▶ [YOUR GOAL]: Copying exactly, give the lines in the material below from the one with "</div></blockquote>" to the one with "transformed property name.</p>", ends included, and nothing besides.

▶ [SOURCE MATERIAL]:
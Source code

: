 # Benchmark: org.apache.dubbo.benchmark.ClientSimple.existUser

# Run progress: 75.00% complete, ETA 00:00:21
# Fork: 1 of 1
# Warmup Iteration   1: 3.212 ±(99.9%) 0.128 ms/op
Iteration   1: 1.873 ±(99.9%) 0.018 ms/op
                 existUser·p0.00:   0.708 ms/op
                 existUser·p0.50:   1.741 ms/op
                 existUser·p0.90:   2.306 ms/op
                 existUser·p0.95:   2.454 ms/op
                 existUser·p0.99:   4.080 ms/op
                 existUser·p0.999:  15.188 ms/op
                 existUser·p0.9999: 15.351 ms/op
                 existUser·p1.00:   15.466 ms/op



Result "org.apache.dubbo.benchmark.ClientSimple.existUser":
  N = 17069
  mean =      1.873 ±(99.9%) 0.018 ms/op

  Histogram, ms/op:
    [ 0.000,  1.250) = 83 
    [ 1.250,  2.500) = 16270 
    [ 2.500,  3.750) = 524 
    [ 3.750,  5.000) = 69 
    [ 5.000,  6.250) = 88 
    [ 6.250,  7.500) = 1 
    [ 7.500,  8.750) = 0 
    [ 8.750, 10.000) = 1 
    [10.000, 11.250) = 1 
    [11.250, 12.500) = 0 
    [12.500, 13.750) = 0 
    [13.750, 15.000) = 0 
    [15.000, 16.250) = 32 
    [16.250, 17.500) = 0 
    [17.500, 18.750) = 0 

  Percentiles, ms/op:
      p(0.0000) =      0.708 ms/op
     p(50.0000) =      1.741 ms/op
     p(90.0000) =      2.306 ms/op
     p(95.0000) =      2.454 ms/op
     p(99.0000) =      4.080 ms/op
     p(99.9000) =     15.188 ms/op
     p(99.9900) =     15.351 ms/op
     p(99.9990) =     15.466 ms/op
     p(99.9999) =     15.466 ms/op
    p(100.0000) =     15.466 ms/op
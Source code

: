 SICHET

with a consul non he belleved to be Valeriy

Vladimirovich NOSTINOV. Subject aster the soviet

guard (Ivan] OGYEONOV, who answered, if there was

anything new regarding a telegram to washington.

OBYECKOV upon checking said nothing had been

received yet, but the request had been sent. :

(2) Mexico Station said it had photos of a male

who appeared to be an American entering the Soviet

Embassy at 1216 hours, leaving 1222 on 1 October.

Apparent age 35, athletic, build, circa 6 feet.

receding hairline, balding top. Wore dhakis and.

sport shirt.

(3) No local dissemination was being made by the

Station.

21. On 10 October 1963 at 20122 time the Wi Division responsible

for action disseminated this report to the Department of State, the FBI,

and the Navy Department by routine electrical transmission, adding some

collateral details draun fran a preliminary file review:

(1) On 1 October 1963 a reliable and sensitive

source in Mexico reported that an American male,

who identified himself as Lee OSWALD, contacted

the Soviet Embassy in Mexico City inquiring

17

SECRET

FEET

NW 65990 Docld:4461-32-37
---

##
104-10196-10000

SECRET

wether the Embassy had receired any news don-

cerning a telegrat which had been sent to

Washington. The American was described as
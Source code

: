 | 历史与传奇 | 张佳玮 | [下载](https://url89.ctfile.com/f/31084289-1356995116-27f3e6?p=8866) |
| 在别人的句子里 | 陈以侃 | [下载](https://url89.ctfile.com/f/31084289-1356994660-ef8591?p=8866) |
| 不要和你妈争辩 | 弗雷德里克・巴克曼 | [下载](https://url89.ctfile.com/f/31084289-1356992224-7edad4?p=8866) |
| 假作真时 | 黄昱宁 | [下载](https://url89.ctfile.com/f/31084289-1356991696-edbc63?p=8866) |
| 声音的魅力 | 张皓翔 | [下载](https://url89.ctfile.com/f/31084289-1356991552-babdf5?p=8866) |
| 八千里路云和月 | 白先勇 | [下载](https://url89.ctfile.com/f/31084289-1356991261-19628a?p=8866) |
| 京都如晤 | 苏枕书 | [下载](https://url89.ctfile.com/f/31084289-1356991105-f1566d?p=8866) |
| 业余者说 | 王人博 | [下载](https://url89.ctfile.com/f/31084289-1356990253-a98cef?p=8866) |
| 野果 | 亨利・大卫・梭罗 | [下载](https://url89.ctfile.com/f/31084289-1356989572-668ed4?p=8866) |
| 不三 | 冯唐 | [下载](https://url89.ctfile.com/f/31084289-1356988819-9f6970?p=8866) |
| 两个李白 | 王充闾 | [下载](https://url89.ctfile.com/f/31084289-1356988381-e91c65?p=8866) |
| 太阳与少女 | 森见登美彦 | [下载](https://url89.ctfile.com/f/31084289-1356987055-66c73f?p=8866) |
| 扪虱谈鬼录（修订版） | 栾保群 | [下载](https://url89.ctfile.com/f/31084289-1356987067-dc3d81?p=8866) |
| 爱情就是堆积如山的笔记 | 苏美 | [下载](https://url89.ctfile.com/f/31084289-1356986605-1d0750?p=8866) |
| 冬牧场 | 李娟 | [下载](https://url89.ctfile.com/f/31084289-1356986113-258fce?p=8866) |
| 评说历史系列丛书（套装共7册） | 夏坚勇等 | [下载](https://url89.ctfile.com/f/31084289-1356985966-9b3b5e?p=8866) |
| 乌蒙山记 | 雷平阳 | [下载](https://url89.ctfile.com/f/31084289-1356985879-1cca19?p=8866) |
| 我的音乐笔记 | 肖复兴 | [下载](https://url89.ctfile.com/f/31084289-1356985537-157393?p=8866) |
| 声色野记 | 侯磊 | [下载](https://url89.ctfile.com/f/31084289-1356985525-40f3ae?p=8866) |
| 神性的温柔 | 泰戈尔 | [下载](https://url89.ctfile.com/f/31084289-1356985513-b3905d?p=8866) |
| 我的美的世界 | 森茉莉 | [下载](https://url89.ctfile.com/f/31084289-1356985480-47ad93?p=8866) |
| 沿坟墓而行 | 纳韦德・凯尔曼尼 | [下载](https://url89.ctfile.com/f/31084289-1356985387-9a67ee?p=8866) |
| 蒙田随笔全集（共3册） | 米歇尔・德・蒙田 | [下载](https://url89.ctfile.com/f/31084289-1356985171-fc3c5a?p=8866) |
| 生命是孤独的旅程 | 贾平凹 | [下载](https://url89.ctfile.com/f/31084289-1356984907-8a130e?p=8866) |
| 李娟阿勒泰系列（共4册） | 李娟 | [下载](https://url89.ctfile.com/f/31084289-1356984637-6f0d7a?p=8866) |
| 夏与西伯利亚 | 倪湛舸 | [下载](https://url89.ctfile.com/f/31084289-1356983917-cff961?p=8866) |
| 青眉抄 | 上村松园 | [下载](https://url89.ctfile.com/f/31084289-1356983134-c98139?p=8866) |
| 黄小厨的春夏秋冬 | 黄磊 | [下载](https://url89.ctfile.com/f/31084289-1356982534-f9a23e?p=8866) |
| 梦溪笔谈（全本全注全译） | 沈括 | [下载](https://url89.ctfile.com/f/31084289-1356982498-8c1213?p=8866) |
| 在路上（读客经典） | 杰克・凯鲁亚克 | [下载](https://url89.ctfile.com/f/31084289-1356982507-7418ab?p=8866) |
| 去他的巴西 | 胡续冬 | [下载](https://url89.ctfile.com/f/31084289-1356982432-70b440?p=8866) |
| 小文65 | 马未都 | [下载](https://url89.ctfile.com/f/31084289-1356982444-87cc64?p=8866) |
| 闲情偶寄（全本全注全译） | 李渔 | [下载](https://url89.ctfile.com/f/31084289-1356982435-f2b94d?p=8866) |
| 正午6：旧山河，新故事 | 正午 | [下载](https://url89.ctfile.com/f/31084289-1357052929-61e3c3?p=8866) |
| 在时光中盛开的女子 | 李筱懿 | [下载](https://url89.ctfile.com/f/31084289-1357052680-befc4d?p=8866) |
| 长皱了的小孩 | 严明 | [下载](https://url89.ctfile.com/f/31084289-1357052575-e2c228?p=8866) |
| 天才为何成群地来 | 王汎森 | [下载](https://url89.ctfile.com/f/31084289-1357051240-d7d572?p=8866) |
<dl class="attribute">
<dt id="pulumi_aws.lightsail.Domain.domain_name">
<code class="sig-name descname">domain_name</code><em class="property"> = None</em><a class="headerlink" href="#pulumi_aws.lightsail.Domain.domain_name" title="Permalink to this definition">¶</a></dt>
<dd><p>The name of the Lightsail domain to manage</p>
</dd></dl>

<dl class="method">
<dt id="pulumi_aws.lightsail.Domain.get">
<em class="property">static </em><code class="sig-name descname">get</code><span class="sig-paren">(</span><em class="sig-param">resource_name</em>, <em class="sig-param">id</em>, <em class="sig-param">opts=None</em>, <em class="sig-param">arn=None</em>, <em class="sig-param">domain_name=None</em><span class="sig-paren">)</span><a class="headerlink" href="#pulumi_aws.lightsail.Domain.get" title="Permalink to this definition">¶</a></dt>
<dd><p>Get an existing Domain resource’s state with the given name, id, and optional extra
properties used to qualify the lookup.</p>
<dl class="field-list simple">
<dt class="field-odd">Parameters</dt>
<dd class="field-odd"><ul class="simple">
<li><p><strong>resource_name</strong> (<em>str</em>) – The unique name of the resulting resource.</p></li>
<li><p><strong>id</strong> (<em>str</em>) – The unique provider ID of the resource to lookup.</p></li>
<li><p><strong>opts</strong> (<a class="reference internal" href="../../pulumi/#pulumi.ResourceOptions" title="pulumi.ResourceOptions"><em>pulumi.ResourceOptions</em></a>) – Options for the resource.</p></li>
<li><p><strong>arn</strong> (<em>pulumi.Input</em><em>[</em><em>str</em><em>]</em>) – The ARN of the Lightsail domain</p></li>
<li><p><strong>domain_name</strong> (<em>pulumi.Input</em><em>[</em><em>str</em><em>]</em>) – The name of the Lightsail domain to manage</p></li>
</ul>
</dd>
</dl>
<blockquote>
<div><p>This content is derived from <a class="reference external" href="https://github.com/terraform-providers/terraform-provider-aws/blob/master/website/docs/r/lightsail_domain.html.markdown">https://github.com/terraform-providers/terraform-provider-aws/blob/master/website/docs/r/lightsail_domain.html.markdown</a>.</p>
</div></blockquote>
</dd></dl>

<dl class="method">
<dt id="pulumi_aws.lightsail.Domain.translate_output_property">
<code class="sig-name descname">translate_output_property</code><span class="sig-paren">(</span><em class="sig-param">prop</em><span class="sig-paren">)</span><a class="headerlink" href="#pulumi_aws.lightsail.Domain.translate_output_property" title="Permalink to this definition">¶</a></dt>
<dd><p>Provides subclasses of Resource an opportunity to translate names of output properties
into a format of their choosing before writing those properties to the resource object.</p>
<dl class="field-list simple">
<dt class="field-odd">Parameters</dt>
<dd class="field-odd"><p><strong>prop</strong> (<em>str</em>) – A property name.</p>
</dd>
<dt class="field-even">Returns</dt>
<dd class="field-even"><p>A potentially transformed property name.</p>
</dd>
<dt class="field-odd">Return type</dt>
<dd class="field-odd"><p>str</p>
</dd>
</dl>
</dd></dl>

▶ [WRITTEN SOLUTION]:
</div></blockquote>
</dd></dl>

<dl class="method">
<dt id="pulumi_aws.lightsail.Domain.translate_output_property">
<code class="sig-name descname">translate_output_property</code><span class="sig-paren">(</span><em class="sig-param">prop</em><span class="sig-paren">)</span><a class="headerlink" href="#pulumi_aws.lightsail.Domain.translate_output_property" title="Permalink to this definition">¶</a></dt>
<dd><p>Provides subclasses of Resource an opportunity to translate names of output properties
into a format of their choosing before writing those properties to the resource object.</p>
<dl class="field-list simple">
<dt class="field-odd">Parameters</dt>
<dd class="field-odd"><p><strong>prop</strong> (<em>str</em>) – A property name.</p>
</dd>
<dt class="field-even">Returns</dt>
<dd class="field-even"><p>A potentially transformed property name.</p>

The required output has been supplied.